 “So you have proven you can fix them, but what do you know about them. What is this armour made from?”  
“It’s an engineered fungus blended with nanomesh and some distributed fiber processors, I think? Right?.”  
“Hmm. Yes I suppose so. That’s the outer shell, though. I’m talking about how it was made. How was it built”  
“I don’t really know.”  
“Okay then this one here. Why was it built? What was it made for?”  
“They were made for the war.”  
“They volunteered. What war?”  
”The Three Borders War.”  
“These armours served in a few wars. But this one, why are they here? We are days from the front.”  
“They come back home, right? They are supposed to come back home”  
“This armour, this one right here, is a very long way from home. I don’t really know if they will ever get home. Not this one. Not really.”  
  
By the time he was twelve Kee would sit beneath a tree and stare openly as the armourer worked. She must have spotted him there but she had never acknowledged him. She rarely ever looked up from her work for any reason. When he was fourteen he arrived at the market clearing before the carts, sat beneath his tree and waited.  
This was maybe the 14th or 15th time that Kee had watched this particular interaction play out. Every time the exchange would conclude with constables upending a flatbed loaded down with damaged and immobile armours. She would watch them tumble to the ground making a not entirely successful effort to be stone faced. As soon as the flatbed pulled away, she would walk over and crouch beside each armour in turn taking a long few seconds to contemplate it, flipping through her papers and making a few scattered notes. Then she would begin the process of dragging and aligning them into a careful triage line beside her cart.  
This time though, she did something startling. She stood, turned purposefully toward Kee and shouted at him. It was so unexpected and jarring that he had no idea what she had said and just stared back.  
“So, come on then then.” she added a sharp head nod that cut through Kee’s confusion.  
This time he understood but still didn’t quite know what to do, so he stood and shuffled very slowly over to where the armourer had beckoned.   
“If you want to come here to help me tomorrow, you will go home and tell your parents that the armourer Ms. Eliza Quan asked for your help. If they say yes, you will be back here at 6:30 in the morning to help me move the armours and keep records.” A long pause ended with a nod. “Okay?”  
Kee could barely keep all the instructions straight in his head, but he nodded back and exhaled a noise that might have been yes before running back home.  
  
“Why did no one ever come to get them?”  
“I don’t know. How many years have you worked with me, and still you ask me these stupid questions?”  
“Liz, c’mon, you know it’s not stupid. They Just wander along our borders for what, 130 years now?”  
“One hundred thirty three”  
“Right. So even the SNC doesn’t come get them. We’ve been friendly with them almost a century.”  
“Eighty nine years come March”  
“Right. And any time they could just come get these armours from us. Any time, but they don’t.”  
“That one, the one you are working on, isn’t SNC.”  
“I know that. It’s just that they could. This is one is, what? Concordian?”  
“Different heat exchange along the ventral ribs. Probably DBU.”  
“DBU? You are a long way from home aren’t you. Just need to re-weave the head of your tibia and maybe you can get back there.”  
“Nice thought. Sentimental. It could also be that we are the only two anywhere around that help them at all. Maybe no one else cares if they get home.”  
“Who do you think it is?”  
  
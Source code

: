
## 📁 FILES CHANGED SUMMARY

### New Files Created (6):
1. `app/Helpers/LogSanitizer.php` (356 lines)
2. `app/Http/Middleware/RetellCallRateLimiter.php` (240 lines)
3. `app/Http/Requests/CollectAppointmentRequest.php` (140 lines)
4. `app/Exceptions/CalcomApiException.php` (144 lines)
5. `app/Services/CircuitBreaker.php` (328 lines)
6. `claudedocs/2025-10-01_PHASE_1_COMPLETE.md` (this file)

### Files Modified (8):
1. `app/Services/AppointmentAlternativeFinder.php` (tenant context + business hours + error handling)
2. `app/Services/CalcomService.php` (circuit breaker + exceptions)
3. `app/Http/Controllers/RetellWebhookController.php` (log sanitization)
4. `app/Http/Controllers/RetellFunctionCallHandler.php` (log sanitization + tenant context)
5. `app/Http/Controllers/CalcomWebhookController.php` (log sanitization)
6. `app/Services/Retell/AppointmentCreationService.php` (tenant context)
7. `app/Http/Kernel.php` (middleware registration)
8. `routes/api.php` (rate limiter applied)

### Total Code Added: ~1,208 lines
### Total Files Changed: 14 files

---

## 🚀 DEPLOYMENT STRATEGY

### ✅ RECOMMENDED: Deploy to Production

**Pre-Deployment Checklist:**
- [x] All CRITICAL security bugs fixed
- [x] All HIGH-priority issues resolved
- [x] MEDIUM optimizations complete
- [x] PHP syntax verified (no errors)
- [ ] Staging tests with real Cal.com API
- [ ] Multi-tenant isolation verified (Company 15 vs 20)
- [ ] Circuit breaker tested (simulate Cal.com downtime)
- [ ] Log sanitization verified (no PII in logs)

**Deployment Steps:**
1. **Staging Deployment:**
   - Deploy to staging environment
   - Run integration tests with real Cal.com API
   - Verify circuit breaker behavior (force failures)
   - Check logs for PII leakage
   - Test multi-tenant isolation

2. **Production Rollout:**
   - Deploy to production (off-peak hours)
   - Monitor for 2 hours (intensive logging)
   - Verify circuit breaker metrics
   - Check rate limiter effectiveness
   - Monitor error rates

• • • •

Work request –
What you return should be the lines from the start of the data through the line with "armours served in", quoted exactly and nothing more.

Your solution –
 “So you have proven you can fix them, but what do you know about them. What is this armour made from?”  
“It’s an engineered fungus blended with nanomesh and some distributed fiber processors, I think? Right?.”  
“Hmm. Yes I suppose so. That’s the outer shell, though. I’m talking about how it was made. How was it built”  
“I don’t really know.”  
“Okay then this one here. Why was it built? What was it made for?”  
“They were made for the war.”  
“They volunteered. What war?”  
”The Three Borders War.”  
“These armours served in a few wars. But this one, why are they here? We are days from the front.”  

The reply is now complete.